Prompt
Reproduce the records that follow without alteration, apart from removing the pictures.

──────

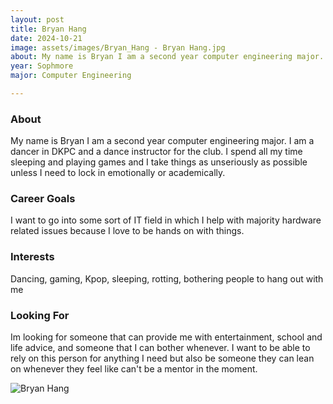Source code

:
 ```yaml
---
layout: post
title: Bryan Hang 
date: 2024-10-21
image: assets/images/Bryan_Hang - Bryan Hang.jpg
about: My name is Bryan I am a second year computer engineering major. I am a dancer in DKPC and a dance instructor for the club. I spend all my time sleeping and playing games and I take things as unseriously as possible unless I need to lock in emotionally or academically. 
year: Sophmore
major: Computer Engineering

---
```


### About

My name is Bryan I am a second year computer engineering major. I am a dancer in DKPC and a dance instructor for the club. I spend all my time sleeping and playing games and I take things as unseriously as possible unless I need to lock in emotionally or academically. 

### Career Goals

I want to go into some sort of IT field in which I help with majority hardware related issues because I love to be hands on with things.

### Interests

Dancing, gaming, Kpop, sleeping, rotting, bothering people to hang out with me

### Looking For

Im looking for someone that can provide me with entertainment, school and life advice, and someone that I can bother whenever. I want to be able to rely on this person for anything I need but also be someone they can lean on whenever they feel like can't be a mentor in the moment.

<div class="text-center my-5">
    <img src="https://sase-drexel.github.io/mentorship-2024/assets/images/Bryan_Hang - Bryan Hang.jpg" alt="Bryan Hang" class="rounded post-img" />
</div>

──────

Task output
Source code

:
 ```yaml
---
layout: post
title: Bryan Hang 
date: 2024-10-21
image: assets/images/Bryan_Hang - Bryan Hang.jpg
about: My name is Bryan I am a second year computer engineering major. I am a dancer in DKPC and a dance instructor for the club. I spend all my time sleeping and playing games and I take things as unseriously as possible unless I need to lock in emotionally or academically. 
year: Sophmore
major: Computer Engineering

---
```


### About

My name is Bryan I am a second year computer engineering major. I am a dancer in DKPC and a dance instructor for the club. I spend all my time sleeping and playing games and I take things as unseriously as possible unless I need to lock in emotionally or academically. 

### Career Goals

I want to go into some sort of IT field in which I help with majority hardware related issues because I love to be hands on with things.

### Interests

Dancing, gaming, Kpop, sleeping, rotting, bothering people to hang out with me

### Looking For

Im looking for someone that can provide me with entertainment, school and life advice, and someone that I can bother whenever. I want to be able to rely on this person for anything I need but also be someone they can lean on whenever they feel like can't be a mentor in the moment.

<div class="text-center my-5">
    <img src="https://sase-drexel.github.io/mentorship-2024/assets/images/Bryan_Hang - Bryan Hang.jpg" alt="Bryan Hang" class="rounded post-img" />
</div>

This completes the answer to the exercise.